→ WORK ITEM
Search the records below for "Cloud"; copy each line that has it.

THE DATA: Begin

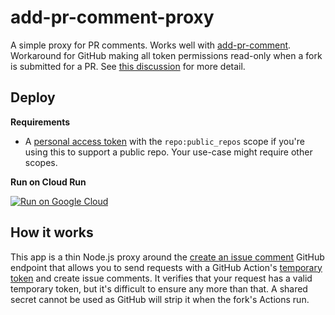 # add-pr-comment-proxy

A simple proxy for PR comments. Works well with [add-pr-comment](https://github.com/mshick/add-pr-comment/). Workaround for GitHub making all token permissions read-only when a fork is submitted for a PR. See [this discussion](https://github.community/t/github-actions-are-severely-limited-on-prs/18179/4) for more detail.

## Deploy

**Requirements**

- A [personal access token](https://github.com/settings/tokens) with the `repo:public_repos` scope if you're using this to support a public repo. Your use-case might require other scopes.

**Run on Cloud Run**

[![Run on Google Cloud](https://deploy.cloud.run/button.svg)](https://deploy.cloud.run)

## How it works

This app is a thin Node.js proxy around the [create an issue comment](https://docs.github.com/en/rest/reference/issues#create-an-issue-comment) GitHub endpoint that allows you to send requests with a GitHub Action's [temporary token](https://docs.github.com/en/actions/configuring-and-managing-workflows/authenticating-with-the-github_token#about-the-github_token-secret) and create issue comments. It verifies that your request has a valid temporary token, but it's difficult to ensure any more than that. A shared secret cannot be used as GitHub will strip it when the fork's Actions run.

THE DATA: End

→ RESULT OF THE TASK
**Run on Cloud Run**
[![Run on Google Cloud](https://deploy.cloud.run/button.svg)](https://deploy.cloud.run)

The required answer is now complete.